One of my Iraqi friends brought me this: Sade Dibek Kahvesi from Artukbey, the Turkish coffee company. Fantastic, thank you!
I should probably ask my friend who speaks Turkish, but I think ”Sade Dibek Kahvesi” means ”plain coffee.” This coffee is supposed to be brewed in a cesve (or briki, or ibric, depending on where you are). That’s why it’s ground super fine. I tried to do some research, but I couldn’t find any information on the ingredients. Judging by the bag aroma, I think it’s mostly, if not all, Arabica. But then there’s also the familiar funk you get from Turkish and Greek coffee. I honestly don’t know what it is. (If you do, please tell me!) Someone told me the smell comes from the way the beans are processed. The word is there is some mold in the coffee. I’m not sure if this is true, but the coffee certainly smells like that. In my opinion though, it’s not unpleasant at all. The more I tried to analyze the aroma of the ground coffee, the more I thought it smelled like salted licorice. Quite interesting!
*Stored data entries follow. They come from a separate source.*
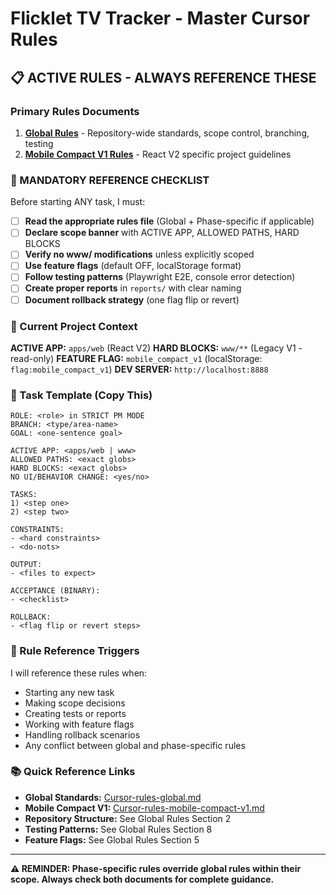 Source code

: # Flicklet TV Tracker - Master Cursor Rules

## 📋 **ACTIVE RULES - ALWAYS REFERENCE THESE**

### **Primary Rules Documents**
1. **[Global Rules](./Cursor-rules-global.md)** - Repository-wide standards, scope control, branching, testing
2. **[Mobile Compact V1 Rules](./Cursor-rules-mobile-compact-v1.md)** - React V2 specific project guidelines

### **🚨 MANDATORY REFERENCE CHECKLIST**

Before starting ANY task, I must:

- [ ] **Read the appropriate rules file** (Global + Phase-specific if applicable)
- [ ] **Declare scope banner** with ACTIVE APP, ALLOWED PATHS, HARD BLOCKS
- [ ] **Verify no www/ modifications** unless explicitly scoped
- [ ] **Use feature flags** (default OFF, localStorage format)
- [ ] **Follow testing patterns** (Playwright E2E, console error detection)
- [ ] **Create proper reports** in `reports/` with clear naming
- [ ] **Document rollback strategy** (one flag flip or revert)

### **🎯 Current Project Context**

**ACTIVE APP:** `apps/web` (React V2)
**HARD BLOCKS:** `www/**` (Legacy V1 - read-only)
**FEATURE FLAG:** `mobile_compact_v1` (localStorage: `flag:mobile_compact_v1`)
**DEV SERVER:** `http://localhost:8888`

### **📝 Task Template (Copy This)**

```
ROLE: <role> in STRICT PM MODE
BRANCH: <type/area-name>
GOAL: <one-sentence goal>

ACTIVE APP: <apps/web | www>
ALLOWED PATHS: <exact globs>
HARD BLOCKS: <exact globs>
NO UI/BEHAVIOR CHANGE: <yes/no>

TASKS:
1) <step one>
2) <step two>

CONSTRAINTS:
- <hard constraints>
- <do-nots>

OUTPUT:
- <files to expect>

ACCEPTANCE (BINARY):
- <checklist>

ROLLBACK:
- <flag flip or revert steps>
```

### **🔄 Rule Reference Triggers**

I will reference these rules when:
- Starting any new task
- Making scope decisions
- Creating tests or reports
- Working with feature flags
- Handling rollback scenarios
- Any conflict between global and phase-specific rules

### **📚 Quick Reference Links**

- **Global Standards:** [Cursor-rules-global.md](./Cursor-rules-global.md)
- **Mobile Compact V1:** [Cursor-rules-mobile-compact-v1.md](./Cursor-rules-mobile-compact-v1.md)
- **Repository Structure:** See Global Rules Section 2
- **Testing Patterns:** See Global Rules Section 8
- **Feature Flags:** See Global Rules Section 5

---

**⚠️ REMINDER: Phase-specific rules override global rules within their scope. Always check both documents for complete guidance.**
I actually bought my first cesve in order to enjoy this coffee. I admit that it has taken me some time to learn the Turkish method of brewing coffee, but I think I’m getting close. I’ve found the right coffee-to-water ratio, and the right amount of heat. I can get a pretty nice crema, too. However, I’m no expert. That’s why I’ll just give you some initial impressions.
I liked this coffee very much.
I tried to make it with some sugar, as is customary in Turkey. It was OK. But since I don’t have a sweet tooth, I usually left the sugar out, and enjoyed the ”plain coffee” taste. It was strong and flavorful, but ”medium” enough to enjoy any time of the day. It was pretty basic, but in a very good way. It just worked for me every time.